I yelled at my daughter the other day. She got distracted playing a computer game and spilled chocolate milk all over my writing desk. It splattered on the screen, then seeped into the keyboard, and finally dripped down to a brown puddle on my ivory carpet.

“That’s why I don’t like you having drinks over there!” I said. “You’ve got to PAY ATTENTION to what you’re doing,” I scolded. “You’re ELEVEN YEARS OLD, for crying out loud! How many times do I have to tell you to BE MORE CAREFUL?”

As my voice got louder, her stature grew smaller. She went from happy and carefree to pitiful and loathsome in half a second, but I couldn’t stop myself. I apologized later on, after I calmed down and she finished cleaning up the mess, but I’m afraid the damage was already done. Ten years from now, what will my daughter remember more, my apology or my yelling?

I remember my own mom yelling at me when I was a kid. And while I remember her apologies too, the message that rang in my ears sounded something like this: “You’re such a stupid idiot! Why can’t you do anything right?” I heard those thoughts so often, they became like recordings on a mental CD. Then adolescence came along and turned those messages into an endlessly repeating loop, a loop that became louder than all the good things I’d ever heard from Mom.

Even now, if I trip while carrying a basket of laundry downstairs, my immediate reaction is anger. What a ridiculous klutz I am, I’ll think. On really bad days I’ll demean myself out loud, saying things like “Way to go, loser,” and “Nice job watching where you’re going.”

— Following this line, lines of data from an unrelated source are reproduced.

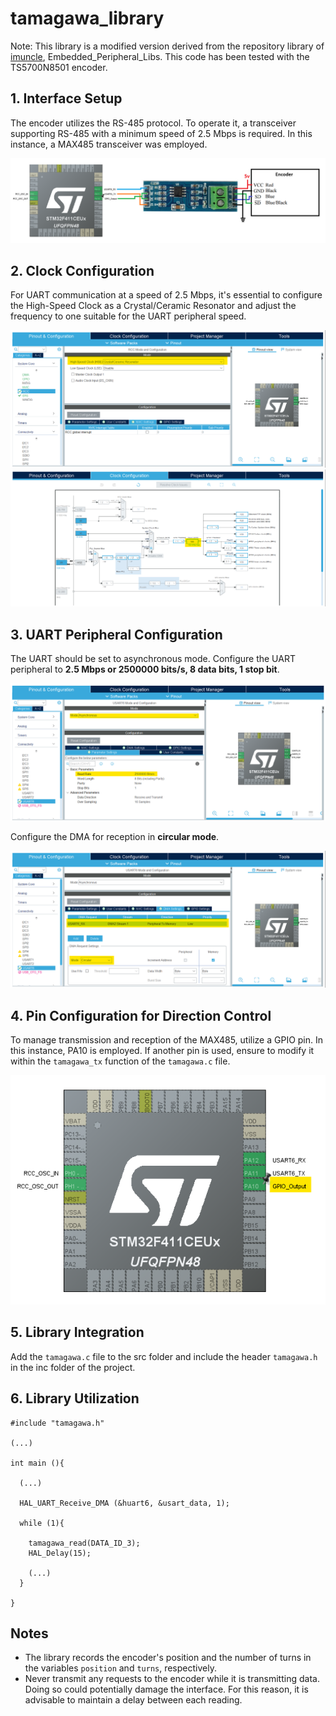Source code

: # tamagawa_library
Note: This library is a modified version derived from the repository library of [imuncle](https://github.com/imuncle), Embedded_Peripheral_Libs. This code has been tested with the TS5700N8501 encoder.

## 1. Interface Setup

The encoder utilizes the RS-485 protocol. To operate it, a transceiver supporting RS-485 with a minimum speed of 2.5 Mbps is required. In this instance, a MAX485 transceiver was employed.

![alt text](https://github.com/davidrdcr/tamagawa_library/blob/main/img/diagram.png?raw=true)

##	2. Clock Configuration

For UART communication at a speed of 2.5 Mbps, it's essential to configure the High-Speed Clock as a Crystal/Ceramic Resonator and adjust the frequency to one suitable for the UART peripheral speed.

![alt text](https://github.com/davidrdcr/tamagawa_library/blob/main/img/e3.png?raw=true)
![alt text](https://github.com/davidrdcr/tamagawa_library/blob/main/img/e4.png?raw=true)

##	3.  UART Peripheral Configuration

The UART should be set to asynchronous mode. Configure the UART peripheral to **2.5 Mbps or 2500000 bits/s, 8 data bits, 1 stop bit**.

![alt text](https://github.com/davidrdcr/tamagawa_library/blob/main/img/e1.png?raw=true)

Configure the DMA for reception in **circular mode**.

![alt text](https://github.com/davidrdcr/tamagawa_library/blob/main/img/e2.png?raw=true)

##	4.  Pin Configuration for Direction Control

To manage transmission and reception of the MAX485, utilize a GPIO pin. In this instance, PA10 is employed. If another pin is used, ensure to modify it within the `tamagawa_tx` function of the `tamagawa.c` file.

![alt text](https://github.com/davidrdcr/tamagawa_library/blob/main/img/e5.png?raw=true)

##	5.  Library Integration

Add the `tamagawa.c` file to the src folder and include the header `tamagawa.h` in the inc folder of the project.

## 	6.  Library Utilization

    #include "tamagawa.h"
    
    (...)
  
    int main (){
    
      (...)
      
      HAL_UART_Receive_DMA (&huart6, &usart_data, 1);
      
      while (1){
      
    	tamagawa_read(DATA_ID_3);
    	HAL_Delay(15); 
    	
    	(...) 
      }
      
    }

## Notes

 - The library records the encoder's position and the number of turns in the variables `position` and `turns`, respectively.
 - Never transmit any requests to the encoder while it is transmitting data. Doing so could potentially damage the interface. For this reason, it is advisable to maintain a delay between each reading.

A perplexing truth I’ve learned over the years is that the grace and love I give other people is only as good as the grace and love I give myself. Unfortunately, for me and for those I love, I tend to see grace and love as gifts I don’t deserve.

“You are known, you are special, and you are loved,” God whispers to my heart, but I take one look in the mirror and fire back with venom, “Yeah, right, Mr. Perfect. No freaking way.” Why? Because sometimes believing a lie is easier than believing the truth.

Because it’s much easier to believe I’m worthless than to believe I’m the beloved child of an eternal being who sustains the universe, one who levels entire forests using nothing but the wind, who spun a yarn of galaxies from the wool of infinity yet claims to know each and every hair on my head (Luke 12:7). One who “knit me together in my mother’s womb” (Ps. 139:13 NIV), who saw my unformed life before I was even conceived. Indeed, “Such knowledge is too wonderful for me” (Ps. 139:6). It is too great, and I will never comprehend it fully, this side of eternity.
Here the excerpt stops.